§ Problem: Show each line from the records below in which the word "scale" occurs.

§ Source data:
^^^^
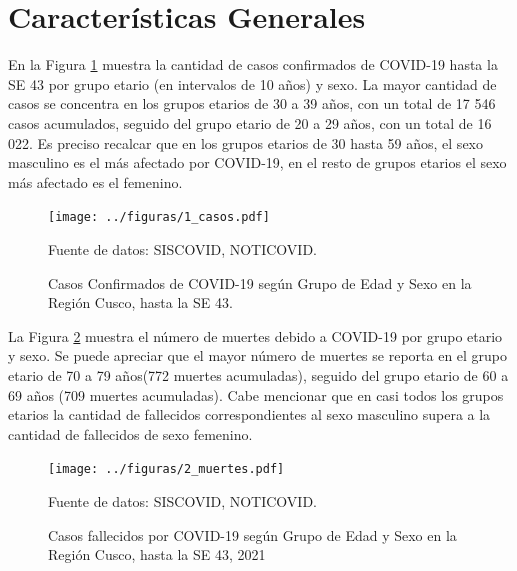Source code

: \documentclass[12pt,a4paper,openany]{book}
\begin{document}
	
	\clearpage	
	\section*{Características Generales}
	
	
	
 	\noindent En la Figura \ref{fig:casos_edad_sexo} muestra la cantidad de casos confirmados de COVID-19 hasta la SE 43 por grupo etario (en intervalos de 10 años) y sexo. La mayor cantidad de casos se concentra en los grupos etarios de 30 a 39 años, con un total de 17 546 casos acumulados, seguido del grupo etario de 20 a 29 años, con un total de 16 022. Es preciso recalcar que en los grupos etarios de 30 hasta 59 años, el sexo masculino es el más afectado por COVID-19, en el resto de grupos etarios el sexo más afectado es el femenino. 
 	
 	
 	
	\begin{figure}[h]
		\caption{Casos Confirmados de COVID-19 según Grupo de Edad y Sexo en la Región Cusco, hasta la SE 43.}\label{fig:casos_edad_sexo}
		\begin{center}
			\texttt{[image: ../figuras/1\_casos.pdf]}
		\end{center}
		{\footnotesize {Fuente de datos: SISCOVID, NOTICOVID.}}
	\end{figure}
\pagebreak

La Figura  \ref{fig:fallecidos_edad_sexo}  muestra el número de muertes debido a COVID-19 por grupo etario y sexo. Se puede apreciar que el mayor número de muertes se reporta en el grupo etario de 70 a 79 años(772 muertes acumuladas), seguido del grupo etario de 60 a 69 años (709 muertes acumuladas). Cabe mencionar que en casi todos los grupos etarios la cantidad de fallecidos correspondientes al sexo masculino supera a la cantidad de fallecidos de sexo femenino.
	\begin{figure}[h]
		\caption{Casos fallecidos por COVID-19 según Grupo de Edad y Sexo en la Región Cusco, hasta la SE 43, 2021}\label{fig:fallecidos_edad_sexo}
		\begin{center}
			\texttt{[image: ../figuras/2\_muertes.pdf]}
		\end{center}
		{\footnotesize {Fuente de datos: SISCOVID, NOTICOVID.}}
	\end{figure}
\end{document}
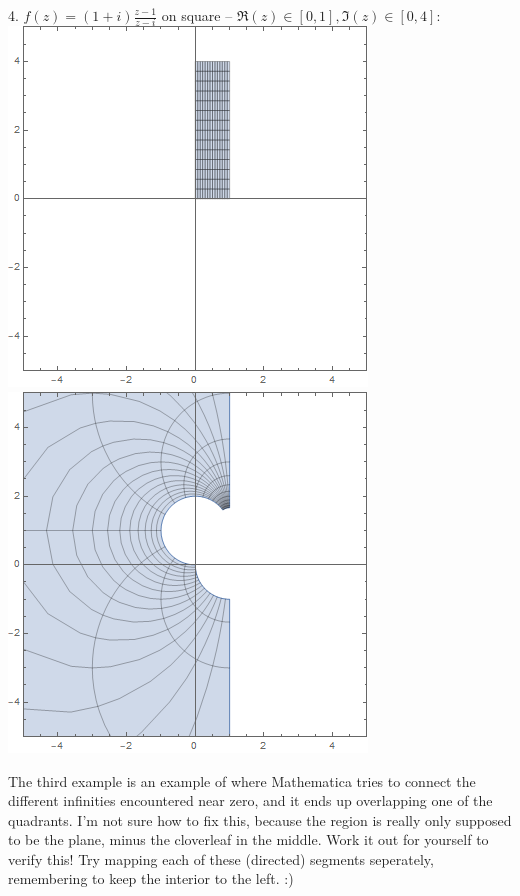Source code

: \begin{center}
  4. $f(z) = (1+i)\frac{z-1}{z-i}$ on square -- $\Re(z) \in [0,1], \Im(z) \in [0,4]$: \\
  \includegraphics[scale=0.3]{images/mobius4dom.png}
  \includegraphics[scale=0.3]{images/mobius4ran.png}
\end{center}
The third example is an example of where Mathematica tries to connect the different infinities encountered near zero, and it ends up overlapping one of the quadrants. I'm not sure how to fix this, because the region is really only supposed to be the plane, minus the cloverleaf in the middle. Work it out for yourself to verify this! Try mapping each of these (directed) segments seperately, remembering to keep the interior to the left. :)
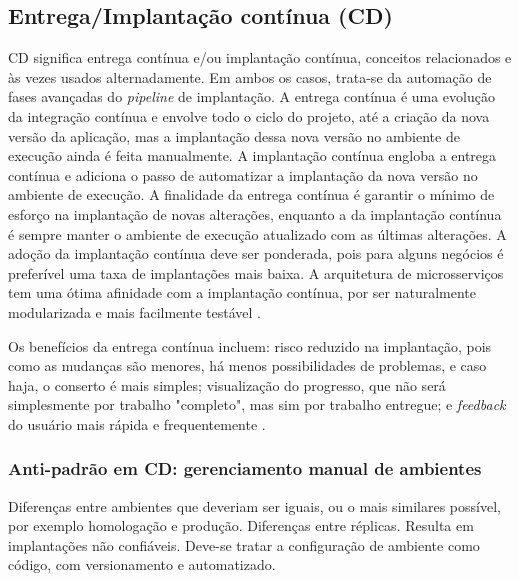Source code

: 

\subsection{Entrega/Implantação contínua (CD)}
CD significa entrega contínua e/ou implantação contínua, conceitos relacionados e às vezes usados alternadamente. Em ambos os casos, trata-se da automação de fases avançadas do \emph{pipeline} de implantação. A entrega contínua é uma evolução da integração contínua e envolve todo o ciclo do projeto, até a criação da nova versão da aplicação, mas a implantação dessa nova versão no ambiente de execução ainda é feita manualmente. A implantação contínua engloba a entrega contínua e adiciona o passo de automatizar a implantação da nova versão no ambiente de execução. A finalidade da entrega contínua é garantir o mínimo de esforço na implantação de novas alterações, enquanto a da implantação contínua é sempre manter o ambiente de execução atualizado com as últimas alterações. A adoção da implantação contínua deve ser ponderada, pois para alguns negócios é preferível uma taxa de implantações mais baixa. A arquitetura de microsserviços tem uma ótima afinidade com a implantação contínua, por ser naturalmente modularizada e mais facilmente testável \cite{gitlab-ci-cd,redhat-ci-cd}.

Os benefícios da entrega contínua incluem: risco reduzido na implantação, pois como as mudanças são menores, há menos possibilidades de problemas, e caso haja, o conserto é mais simples; visualização do progresso, que não será simplesmente por trabalho "completo", mas sim por trabalho entregue; e \emph{feedback} do usuário mais rápida e frequentemente \cite{martin-fowler-continuous-delivery}.

\subsubsection*{Anti-padrão em CD: gerenciamento manual de ambientes}
Diferenças entre ambientes que deveriam ser iguais, ou o mais similares possível, por exemplo homologação e produção. Diferenças entre réplicas. Resulta em implantações não confiáveis. Deve-se tratar a configuração de ambiente como código, com versionamento e automatizado. \cite{continuous-delivery-jez-humble}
^^^^
§ Exercise solution:
  \includegraphics[scale=0.3]{images/mobius4dom.png}
  \includegraphics[scale=0.3]{images/mobius4ran.png}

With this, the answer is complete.